You can almost guarantee you'll see Romeo and Juliet two or three times on the London stage in any given year. This summer saw Secret Cinema's immersive staging of Romeo + Juliet, while Matthew Bourne reimagines the classic through dance next year.
With such frequency, it can be rare to find nuances in the play without relying on gimmicks or conceits. The Royal Shakespeare Company's latest production neither needs nor relies on any of that. Grounded in the text with clear intentions from the director and actors, Erica Whyman's Romeo and Juliet feels like you're hearing the play anew (albeit sometimes with little to actually say).
"Fair Verona" becomes hard in Tom Piper's design of this modern production. Industrial walls surround a box centre stage, revolving and revealing new brawls between the Montagues and the Capulets. Characters run from one scene to the next, wielding daggers, not swords. The top serves as a pedestal of sorts for all to "See what a scourge is laid upon [the households'] hate" in the bloody culmination of the feud.
Staged against this somewhat sparse set, Whyman lets the language shine. The "herbs, plants and stones" of Laurence's Ground Force inspired feature wall are grounded in the text, in the Friar's application of these for medicines and poisons.
Another choice sees Benvolio pine for Romeo, reframing the narrative and shining a light on a lesser-known character. Again, this can be traced from the text itself, both Romeo and Benvolio complaining of a "troubled mind" in the first few scenes, both (now) from unreciprocated love. These details and the end result show a clear appreciation and application of the original text by Whyman.
Romeo and Juliet was (and is) always going to feel timely. Gender, violence, conflict between generations, Whyman is careful not to overplay these or patronise the audience, particularly a London one so acutely aware of them. It could be inferred from that that Whyman has little to say on the matter, leaving it to Shakespeare to let the themes speak for themselves.
One critique of this though would be the opening scene, where this message is shouted rather than spoken. Community members and company deliver the Prologue all at once, lines then split up in something resembling a devised game, which perhaps should have stayed in the rehearsal room. While creating a sense of urgency, it feels juvenile and disconnected from the rest of the production.
Cross-gender castings initially assign the blame of violence on the men of the play. The now female Escalus berates "You men, you beasts", witnessing the fighting between the two households. Sexual violence rears its head elsewhere in the Queen Mab speech, Charlotte Josephine's Mercutio playing with the boys, but something predatory from her friends lurking underneath.
This marks the second female incarnation of the character in the last year, Golda Rosheuvel having played Mercutio at Shakespeare's Globe in 2017. Josephine's Mercutio is also guilty of violence, darting about the stage, shadow-boxing and spoiling for a fight. Tybalt dismisses her because of her gender, Raphael Sowole's "Peace be with you" accompanied with a "shhhing" of Mercutio. The wave of disapproval and frustration was palpable, from Mercutio and female members of the audience.

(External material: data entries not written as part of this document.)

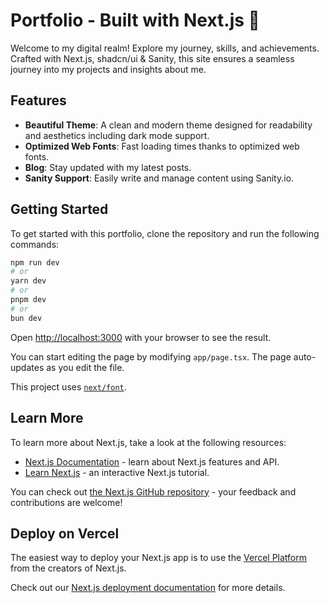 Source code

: # Portfolio - Built with Next.js 🚀

Welcome to my digital realm! Explore my journey, skills, and achievements. Crafted with Next.js, shadcn/ui & Sanity, this site ensures a seamless journey into my projects and insights about me.

## Features

- **Beautiful Theme**: A clean and modern theme designed for readability and aesthetics including dark mode support.
- **Optimized Web Fonts**: Fast loading times thanks to optimized web fonts.
- **Blog**: Stay updated with my latest posts.
- **Sanity Support**: Easily write and manage content using Sanity.io.

## Getting Started

To get started with this portfolio, clone the repository and run the following commands:

```bash
npm run dev
# or
yarn dev
# or
pnpm dev
# or
bun dev
```

Open [http://localhost:3000](http://localhost:3000) with your browser to see the result.

You can start editing the page by modifying `app/page.tsx`. The page auto-updates as you edit the file.

This project uses [`next/font`](https://nextjs.org/docs/basic-features/font-optimization).

## Learn More

To learn more about Next.js, take a look at the following resources:

- [Next.js Documentation](https://nextjs.org/docs) - learn about Next.js features and API.
- [Learn Next.js](https://nextjs.org/learn) - an interactive Next.js tutorial.

You can check out [the Next.js GitHub repository](https://github.com/vercel/next.js/) - your feedback and contributions are welcome!

## Deploy on Vercel

The easiest way to deploy your Next.js app is to use the [Vercel Platform](https://vercel.com/new?utm_medium=default-template&filter=next.js&utm_source=create-next-app&utm_campaign=create-next-app-readme) from the creators of Next.js.

Check out our [Next.js deployment documentation](https://nextjs.org/docs/deployment) for more details.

Bally Gill plays freely with the verse in experimental, unexpected and exciting ways. You are listening to it anew and I can't wait to see what he'll bring to the roles he'll take on next. Karen Fishwick excels as an active and articulate Juliet, with her resolve in the delivery of the potion scene particularly affecting.
Josh Finan brings new shades to Benvolio and his reasoning as to why he is so quarrelsome is possibly the line of the show. Likewise good humoured is Ishia Bennison's Julie Walters-esque Nurse. On the other end of the spectrum is the unsettlingly cold Michael Hodgson as Capulet.
Despite being told the outcome in the Prologue, Whyman's production still finds surprising and satisfying moments.